Your answer must be the records below, reproduced exactly.

:::::

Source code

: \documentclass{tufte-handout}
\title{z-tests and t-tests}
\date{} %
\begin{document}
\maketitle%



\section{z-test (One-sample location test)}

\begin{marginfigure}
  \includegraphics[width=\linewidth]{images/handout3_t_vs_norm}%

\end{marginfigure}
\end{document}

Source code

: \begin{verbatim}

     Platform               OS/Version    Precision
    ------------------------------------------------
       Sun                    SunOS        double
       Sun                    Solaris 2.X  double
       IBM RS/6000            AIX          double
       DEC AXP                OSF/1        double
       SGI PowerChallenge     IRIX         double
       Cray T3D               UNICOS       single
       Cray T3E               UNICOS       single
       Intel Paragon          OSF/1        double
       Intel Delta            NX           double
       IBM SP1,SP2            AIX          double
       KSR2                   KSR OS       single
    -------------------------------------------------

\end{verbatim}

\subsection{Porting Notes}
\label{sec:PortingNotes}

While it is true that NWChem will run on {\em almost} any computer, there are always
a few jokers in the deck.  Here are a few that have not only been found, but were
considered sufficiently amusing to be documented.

:::::

RESPONSE AREA |
Source code

: \documentclass{tufte-handout}
\title{z-tests and t-tests}
\date{} %
\begin{document}
\maketitle%



\section{z-test (One-sample location test)}

\begin{marginfigure}
  \includegraphics[width=\linewidth]{images/handout3_t_vs_norm}%

\end{marginfigure}
\end{document}

Source code

: \begin{verbatim}

     Platform               OS/Version    Precision
    ------------------------------------------------
       Sun                    SunOS        double
       Sun                    Solaris 2.X  double
       IBM RS/6000            AIX          double
       DEC AXP                OSF/1        double
       SGI PowerChallenge     IRIX         double
       Cray T3D               UNICOS       single
       Cray T3E               UNICOS       single
       Intel Paragon          OSF/1        double
       Intel Delta            NX           double
       IBM SP1,SP2            AIX          double
       KSR2                   KSR OS       single
    -------------------------------------------------

\end{verbatim}

\subsection{Porting Notes}
\label{sec:PortingNotes}

While it is true that NWChem will run on {\em almost} any computer, there are always
a few jokers in the deck.  Here are a few that have not only been found, but were
considered sufficiently amusing to be documented.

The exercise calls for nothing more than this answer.